I call them orphans, the pictures made with these last frames. They are rushed afterthoughts. They are throw-aways, and you are always ready for them to be junk, filler and stillborn.
And yet, they have a life of their own. There is that great expression about trying too hard and how that can lead to making nothing, and about letting things happen all by themselves instead. Something about listening and shutting up for once. Something about not overthinking things.
There is an empty playground in front of our apartment, overgrown with weeds. Some department dug a giant hole there and pulled some old pipes from the earth. They sit, muddy and rusting for weeks now. The hole remains, like a lost tooth that did not have a new one waiting to grow underneath it. I take pictures of that place like it will disappear tomorrow.
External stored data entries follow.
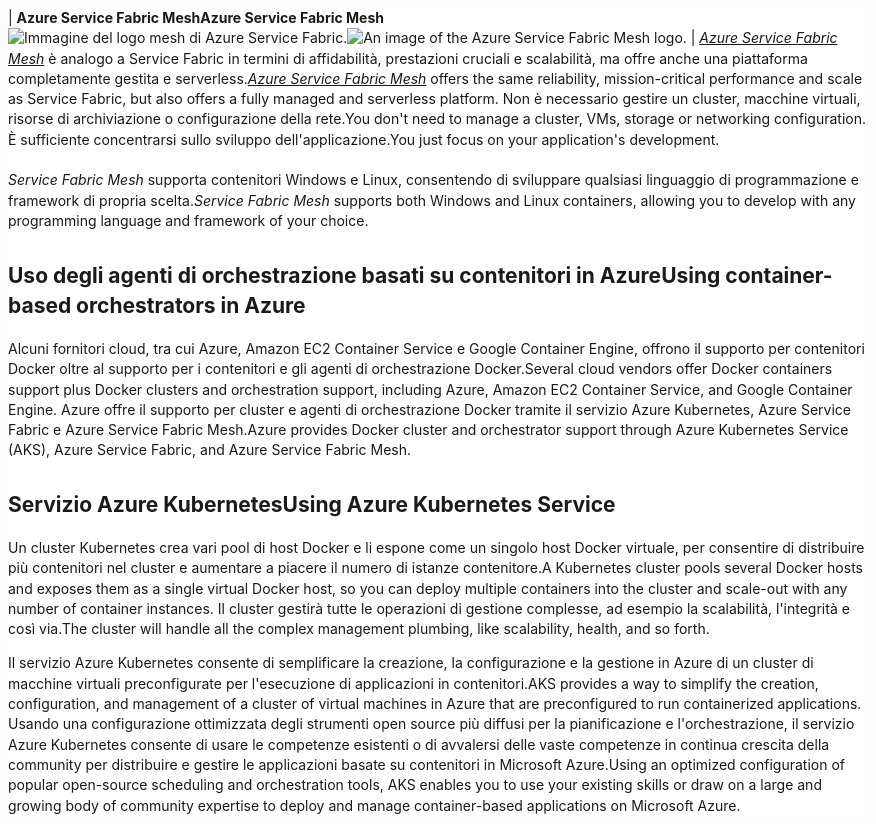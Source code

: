 | <span data-ttu-id="a2b1e-152">**Azure Service Fabric Mesh**</span><span class="sxs-lookup"><span data-stu-id="a2b1e-152">**Azure Service Fabric Mesh**</span></span> <br/> <span data-ttu-id="a2b1e-153">![Immagine del logo mesh di Azure Service Fabric.](./media/orchestrate-high-scalability-availability/azure-service-fabric-mesh-logo.png)</span><span class="sxs-lookup"><span data-stu-id="a2b1e-153">![An image of the Azure Service Fabric Mesh logo.](./media/orchestrate-high-scalability-availability/azure-service-fabric-mesh-logo.png)</span></span> | <span data-ttu-id="a2b1e-154">[*Azure Service Fabric Mesh*](https://docs.microsoft.com/azure/service-fabric-mesh/service-fabric-mesh-overview) è analogo a Service Fabric in termini di affidabilità, prestazioni cruciali e scalabilità, ma offre anche una piattaforma completamente gestita e serverless.</span><span class="sxs-lookup"><span data-stu-id="a2b1e-154">[*Azure Service Fabric Mesh*](https://docs.microsoft.com/azure/service-fabric-mesh/service-fabric-mesh-overview) offers the same reliability, mission-critical performance and scale as Service Fabric, but also offers a fully managed and serverless platform.</span></span> <span data-ttu-id="a2b1e-155">Non è necessario gestire un cluster, macchine virtuali, risorse di archiviazione o configurazione della rete.</span><span class="sxs-lookup"><span data-stu-id="a2b1e-155">You don't need to manage a cluster, VMs, storage or networking configuration.</span></span> <span data-ttu-id="a2b1e-156">È sufficiente concentrarsi sullo sviluppo dell'applicazione.</span><span class="sxs-lookup"><span data-stu-id="a2b1e-156">You just focus on your application's development.</span></span> <br/> <br/> <span data-ttu-id="a2b1e-157">*Service Fabric Mesh* supporta contenitori Windows e Linux, consentendo di sviluppare qualsiasi linguaggio di programmazione e framework di propria scelta.</span><span class="sxs-lookup"><span data-stu-id="a2b1e-157">*Service Fabric Mesh* supports both Windows and Linux containers, allowing you to develop with any programming language and framework of your choice.</span></span>

## <a name="using-container-based-orchestrators-in-azure"></a><span data-ttu-id="a2b1e-158">Uso degli agenti di orchestrazione basati su contenitori in Azure</span><span class="sxs-lookup"><span data-stu-id="a2b1e-158">Using container-based orchestrators in Azure</span></span>

<span data-ttu-id="a2b1e-159">Alcuni fornitori cloud, tra cui Azure, Amazon EC2 Container Service e Google Container Engine, offrono il supporto per contenitori Docker oltre al supporto per i contenitori e gli agenti di orchestrazione Docker.</span><span class="sxs-lookup"><span data-stu-id="a2b1e-159">Several cloud vendors offer Docker containers support plus Docker clusters and orchestration support, including Azure, Amazon EC2 Container Service, and Google Container Engine.</span></span> <span data-ttu-id="a2b1e-160">Azure offre il supporto per cluster e agenti di orchestrazione Docker tramite il servizio Azure Kubernetes, Azure Service Fabric e Azure Service Fabric Mesh.</span><span class="sxs-lookup"><span data-stu-id="a2b1e-160">Azure provides Docker cluster and orchestrator support through Azure Kubernetes Service (AKS), Azure Service Fabric, and Azure Service Fabric Mesh.</span></span>

## <a name="using-azure-kubernetes-service"></a><span data-ttu-id="a2b1e-161">Servizio Azure Kubernetes</span><span class="sxs-lookup"><span data-stu-id="a2b1e-161">Using Azure Kubernetes Service</span></span>

<span data-ttu-id="a2b1e-162">Un cluster Kubernetes crea vari pool di host Docker e li espone come un singolo host Docker virtuale, per consentire di distribuire più contenitori nel cluster e aumentare a piacere il numero di istanze contenitore.</span><span class="sxs-lookup"><span data-stu-id="a2b1e-162">A Kubernetes cluster pools several Docker hosts and exposes them as a single virtual Docker host, so you can deploy multiple containers into the cluster and scale-out with any number of container instances.</span></span> <span data-ttu-id="a2b1e-163">Il cluster gestirà tutte le operazioni di gestione complesse, ad esempio la scalabilità, l'integrità e così via.</span><span class="sxs-lookup"><span data-stu-id="a2b1e-163">The cluster will handle all the complex management plumbing, like scalability, health, and so forth.</span></span>

<span data-ttu-id="a2b1e-164">Il servizio Azure Kubernetes consente di semplificare la creazione, la configurazione e la gestione in Azure di un cluster di macchine virtuali preconfigurate per l'esecuzione di applicazioni in contenitori.</span><span class="sxs-lookup"><span data-stu-id="a2b1e-164">AKS provides a way to simplify the creation, configuration, and management of a cluster of virtual machines in Azure that are preconfigured to run containerized applications.</span></span> <span data-ttu-id="a2b1e-165">Usando una configurazione ottimizzata degli strumenti open source più diffusi per la pianificazione e l'orchestrazione, il servizio Azure Kubernetes consente di usare le competenze esistenti o di avvalersi delle vaste competenze in continua crescita della community per distribuire e gestire le applicazioni basate su contenitori in Microsoft Azure.</span><span class="sxs-lookup"><span data-stu-id="a2b1e-165">Using an optimized configuration of popular open-source scheduling and orchestration tools, AKS enables you to use your existing skills or draw on a large and growing body of community expertise to deploy and manage container-based applications on Microsoft Azure.</span></span>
On the way to the film lab I have five shots left as I pass the apartment we used to live in, behind the train station. I get out early, thinking of a strange little garden someone designed there. A pair of white cranes made from metal and wood sit in the tall grass. A tiny stone bridge that crosses no water, just a bare spot of the lawn. I walk behind the building and take three pictures of them. There are a collection of old garages behind them, gray painted walls and slabs of old metal, creating an alley that leads to nowhere. A dead end. I take the last two pictures here, kneeling on the ground to pull a puddle into frame on the last one. And then, I am yanking myself up walking fast to the metro like I just robbed a bank.
A young man runs up to me. He wears army fatigues and speaks quickly. I do not understand him for a moment, then catch that he wants to know why I was taking pictures of the garages. "Don't worry!" I say with a flourish, cracking a smile. "I am an artist!" He stares at me, as if this is not one of the excuses he could have imagined I would offer. I nod, smile and leave. He stands there, lost.
Later, I find out that there are men that do sneak onto property, photographing old structures, even if they are allowed, and the property is owned by the building. The new mayor can bulldoze them all down in one night, without warning or debate. His excuse? He is making Moscow more beautiful. I know of garages and little shops all gone in a day, just the naked bones of their walls left behind, like the white skin around your hips next to a sunburn.